Monthly Archives: June 2017

Letting Go. The paradox of coaching success.

Some days… it feels like everything is going right and progress is found in each coaching session. The athlete is hungry to learn, they are progressing, we are discovering new, better methods for skills training. The struggle is paying off. In these times, ‘a-ha’ moments are occurring in rapid-fire. I live for these times. I love working with the athlete to search out and find the missing element, to fill the gap between good and great.

Most of the time I work directly with the athlete, but what about the times I need to step back, to give the athlete time to struggle, to self-discover and the ‘just do it’. These are the times I hate. In these times I am not able to contribute, I am not in control, not even a bit. I am forced to watch and wait for the next time I am needed. In the progression these times happen in semi-regular intervals. However, I know the next problem and the next hurdle to overcome is around the next corner. Once the athlete can consolidate and cement the new lesson or ability, we will need to move on to the next. However, in these times where I am forced to step back I am still uneasy.

I know it is the athlete who is in the game, on the start line, in the gym and on the podium but when I am contributing it is like I am in the game too. When I am not, the result and process both are out of my hands. I feel helpless.

Trust is a big word and a important word. Is it that I don’t trust the athlete to do what they need to do on their own. I do trust them, so why is it that I get so anxious while I can’t have my hand or voice in the game in one way or another. The goal of the coach is after all to develop the athlete to the point they no longer need you and they can move forward on their own.

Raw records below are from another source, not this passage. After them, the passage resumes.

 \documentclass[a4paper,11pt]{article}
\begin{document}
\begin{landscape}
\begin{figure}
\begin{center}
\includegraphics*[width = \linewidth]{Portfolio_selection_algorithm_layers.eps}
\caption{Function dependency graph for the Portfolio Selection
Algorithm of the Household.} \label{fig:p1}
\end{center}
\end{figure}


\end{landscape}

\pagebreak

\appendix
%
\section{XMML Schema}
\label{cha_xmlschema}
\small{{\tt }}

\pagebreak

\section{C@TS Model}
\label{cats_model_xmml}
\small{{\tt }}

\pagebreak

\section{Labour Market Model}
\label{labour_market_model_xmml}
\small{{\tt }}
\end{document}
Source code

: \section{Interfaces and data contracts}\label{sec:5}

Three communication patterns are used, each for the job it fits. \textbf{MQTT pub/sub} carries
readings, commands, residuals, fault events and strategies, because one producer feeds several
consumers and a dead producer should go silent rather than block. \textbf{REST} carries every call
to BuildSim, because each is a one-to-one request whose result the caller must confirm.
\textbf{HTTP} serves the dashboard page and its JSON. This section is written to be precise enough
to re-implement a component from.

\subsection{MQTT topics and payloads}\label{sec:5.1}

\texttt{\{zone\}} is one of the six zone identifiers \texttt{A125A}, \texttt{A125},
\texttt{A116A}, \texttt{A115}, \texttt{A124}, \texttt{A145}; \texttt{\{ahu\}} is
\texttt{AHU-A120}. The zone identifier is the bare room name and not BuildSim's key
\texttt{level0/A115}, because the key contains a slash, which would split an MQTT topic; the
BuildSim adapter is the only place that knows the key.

The we have done a great job the coach may become more of a spectator who waits longer and longer between being needed. Eventually perhaps, if all goes well the coach becomes a full time spectator as the athlete performs the magic on the field of play.

Perhaps I don’t want to be a spectator. I want to be a coach. I don’t want to celebrate this great and final coaching success, the success of no longer being needed! I want to struggle in the trenches; I want to solve problems; I want to teach each day and revel in each discovery.

How I do I celebrate letting go of the process I love. This is the paradox of coaching success.